▸ Problem
Copy the lines of the data below exactly, starting at the first and stopping after the line that contains "- AirPlay support"; include no pictures.

▸ Collected data
■ ■ ■ ■

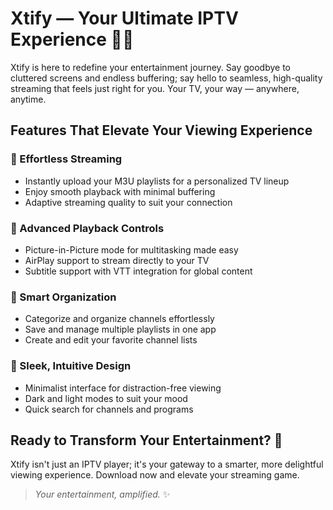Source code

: # Xtify — Your Ultimate IPTV Experience 🎥✨

Xtify is here to redefine your entertainment journey. Say goodbye to cluttered screens and endless buffering; say hello to seamless, high-quality streaming that feels just right for you. Your TV, your way — anywhere, anytime.

## Features That Elevate Your Viewing Experience

### 🔄 Effortless Streaming
- Instantly upload your M3U playlists for a personalized TV lineup
- Enjoy smooth playback with minimal buffering
- Adaptive streaming quality to suit your connection

### 🎥 Advanced Playback Controls
- Picture-in-Picture mode for multitasking made easy
- AirPlay support to stream directly to your TV
- Subtitle support with VTT integration for global content

### 📏 Smart Organization
- Categorize and organize channels effortlessly
- Save and manage multiple playlists in one app
- Create and edit your favorite channel lists

### 🔎 Sleek, Intuitive Design
- Minimalist interface for distraction-free viewing
- Dark and light modes to suit your mood
- Quick search for channels and programs

## Ready to Transform Your Entertainment? 🎩

Xtify isn't just an IPTV player; it's your gateway to a smarter, more delightful viewing experience. Download now and elevate your streaming game.

> *Your entertainment, amplified.* ✨

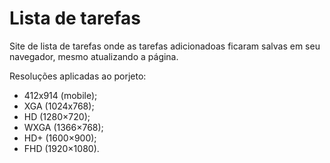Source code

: # Lista de tarefas

Site de lista de tarefas onde as tarefas adicionadoas ficaram salvas em seu navegador, mesmo atualizando a página.

Resoluções aplicadas ao porjeto:

- 412x914 (mobile);
- XGA (1024x768);
- HD (1280×720);
- WXGA (1366×768);
- HD+ (1600×900);
- FHD (1920×1080).
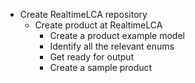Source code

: * Create RealtimeLCA repository
    * Create product at RealtimeLCA
        * Create a product example model
        * Identify all the relevant enums
        * Get ready for output
        * Create a sample product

■ ■ ■ ■

▸ Exercise result
Source code

: # Xtify — Your Ultimate IPTV Experience 🎥✨

Xtify is here to redefine your entertainment journey. Say goodbye to cluttered screens and endless buffering; say hello to seamless, high-quality streaming that feels just right for you. Your TV, your way — anywhere, anytime.

## Features That Elevate Your Viewing Experience

### 🔄 Effortless Streaming
- Instantly upload your M3U playlists for a personalized TV lineup
- Enjoy smooth playback with minimal buffering
- Adaptive streaming quality to suit your connection

### 🎥 Advanced Playback Controls
- Picture-in-Picture mode for multitasking made easy
- AirPlay support to stream directly to your TV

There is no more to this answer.